Saved entries —

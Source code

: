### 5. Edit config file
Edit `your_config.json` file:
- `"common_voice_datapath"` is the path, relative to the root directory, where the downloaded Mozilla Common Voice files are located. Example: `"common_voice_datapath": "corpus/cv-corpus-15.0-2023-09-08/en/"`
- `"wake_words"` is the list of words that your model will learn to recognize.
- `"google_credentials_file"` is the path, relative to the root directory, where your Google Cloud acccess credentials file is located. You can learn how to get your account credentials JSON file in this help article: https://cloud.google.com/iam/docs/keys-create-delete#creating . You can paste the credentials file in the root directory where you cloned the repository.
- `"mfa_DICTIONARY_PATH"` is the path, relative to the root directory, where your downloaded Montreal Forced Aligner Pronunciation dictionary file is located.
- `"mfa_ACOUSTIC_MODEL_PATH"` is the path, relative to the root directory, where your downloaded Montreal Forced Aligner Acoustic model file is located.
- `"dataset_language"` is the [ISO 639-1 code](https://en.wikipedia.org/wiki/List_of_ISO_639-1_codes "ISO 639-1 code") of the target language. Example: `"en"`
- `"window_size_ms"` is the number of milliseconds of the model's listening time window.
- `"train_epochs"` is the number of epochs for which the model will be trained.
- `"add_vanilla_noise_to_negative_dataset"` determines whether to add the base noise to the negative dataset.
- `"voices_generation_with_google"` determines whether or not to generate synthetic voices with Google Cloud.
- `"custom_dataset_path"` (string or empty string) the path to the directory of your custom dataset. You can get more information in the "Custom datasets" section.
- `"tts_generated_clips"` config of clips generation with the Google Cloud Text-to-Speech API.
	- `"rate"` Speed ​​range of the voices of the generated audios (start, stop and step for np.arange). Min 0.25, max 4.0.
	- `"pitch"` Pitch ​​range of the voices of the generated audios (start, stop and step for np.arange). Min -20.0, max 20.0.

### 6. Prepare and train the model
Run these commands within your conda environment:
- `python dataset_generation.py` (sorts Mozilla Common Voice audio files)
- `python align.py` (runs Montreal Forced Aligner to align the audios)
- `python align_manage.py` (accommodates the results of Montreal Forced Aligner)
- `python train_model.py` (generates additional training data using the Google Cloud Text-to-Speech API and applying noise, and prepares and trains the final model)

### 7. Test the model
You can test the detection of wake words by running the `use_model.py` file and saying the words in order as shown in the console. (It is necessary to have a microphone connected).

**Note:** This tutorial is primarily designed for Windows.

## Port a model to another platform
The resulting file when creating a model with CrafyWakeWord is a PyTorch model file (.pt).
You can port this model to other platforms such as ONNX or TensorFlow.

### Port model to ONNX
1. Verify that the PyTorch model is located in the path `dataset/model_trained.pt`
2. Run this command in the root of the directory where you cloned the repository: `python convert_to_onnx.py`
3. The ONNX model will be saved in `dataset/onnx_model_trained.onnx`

WORK INSTRUCTION — Beginning with the line that has "the final model)" and ending with the line that has "designed for Windows.", set down the lines above exactly and include no others.

FINAL ANSWER —
- `python train_model.py` (generates additional training data using the Google Cloud Text-to-Speech API and applying noise, and prepares and trains the final model)

### 7. Test the model
You can test the detection of wake words by running the `use_model.py` file and saying the words in order as shown in the console. (It is necessary to have a microphone connected).

**Note:** This tutorial is primarily designed for Windows.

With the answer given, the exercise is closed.